Cancer is the second most cause of the death worldwide. According to World Health Organization (WHO) around 10 million deaths were caused by cancer globally. There are more than 120 types of cancers. The most common types of cancers are: bladder, breast, colon and rectal, kidney, leukemia, lung, pancrease, prostate, skin and thyroid. Many of the cancers are genetically inherited from one generation to the next. Therefore, sequencing and comparing of genomes will help to predict the probability of occurrence of cancer. If cancer responsible genes are detected, this will help patient to be alert in advance and take preventive measures.

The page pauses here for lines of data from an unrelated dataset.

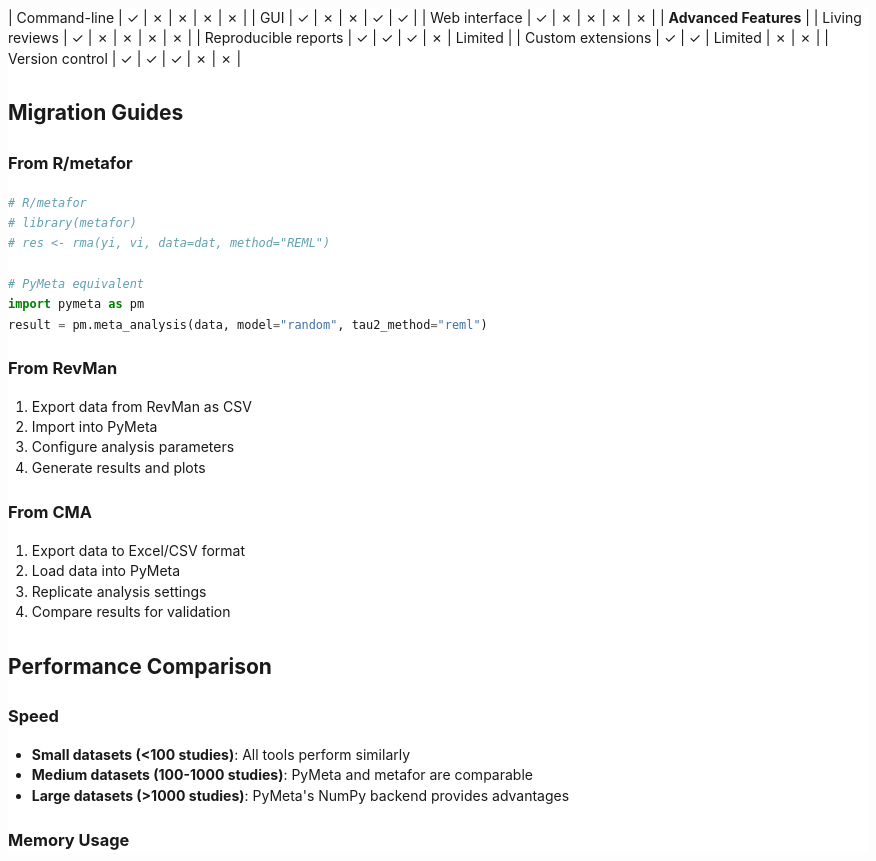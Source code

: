 | Command-line | ✓ | ✗ | ✗ | ✗ | ✗ |
| GUI | ✓ | ✗ | ✗ | ✓ | ✓ |
| Web interface | ✓ | ✗ | ✗ | ✗ | ✗ |
| **Advanced Features** |
| Living reviews | ✓ | ✗ | ✗ | ✗ | ✗ |
| Reproducible reports | ✓ | ✓ | ✓ | ✗ | Limited |
| Custom extensions | ✓ | ✓ | Limited | ✗ | ✗ |
| Version control | ✓ | ✓ | ✓ | ✗ | ✗ |

## Migration Guides

### From R/metafor

```python
# R/metafor
# library(metafor)
# res <- rma(yi, vi, data=dat, method="REML")

# PyMeta equivalent
import pymeta as pm
result = pm.meta_analysis(data, model="random", tau2_method="reml")
```

### From RevMan

1. Export data from RevMan as CSV
2. Import into PyMeta
3. Configure analysis parameters
4. Generate results and plots

### From CMA

1. Export data to Excel/CSV format
2. Load data into PyMeta
3. Replicate analysis settings
4. Compare results for validation

## Performance Comparison

### Speed

- **Small datasets (<100 studies)**: All tools perform similarly
- **Medium datasets (100-1000 studies)**: PyMeta and metafor are comparable
- **Large datasets (>1000 studies)**: PyMeta's NumPy backend provides advantages

### Memory Usage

With the rapid advancement in next generation sequencing technology, genome sequencing is getting more accessible and cheaper every year. As the more genomic data are available, our understanding of genetic make- up of human body is getting better day by day.  Scientists have already sequenced more than 50,000 cancer genomes worldwide, and it is expected to increase the number of sequenced cancer genomes in hundreds of millions within a decade.  Recently, genetic testing panels for genetically inherited cancers based on next generation sequencing are available.  Although several cancer panels are available for genetic testing, sometimes they miss to detect cancer causing mutations. Therefore, whole genome sequencing is needed for extensive exploration of cancer related genes. For example, in the UK, three sisters developed breast cancer within 13 months of each other, but the common breast cancer associated genes BRCA1 and BRCA2 were not conclusive in all three sisters. However, when the genomes of two sisters were sequenced, scientists were able to detect a pathogenic DNA mutation in the PALB2 gene. The gene was predicted to hinder its function and increase the risk of breast cancer.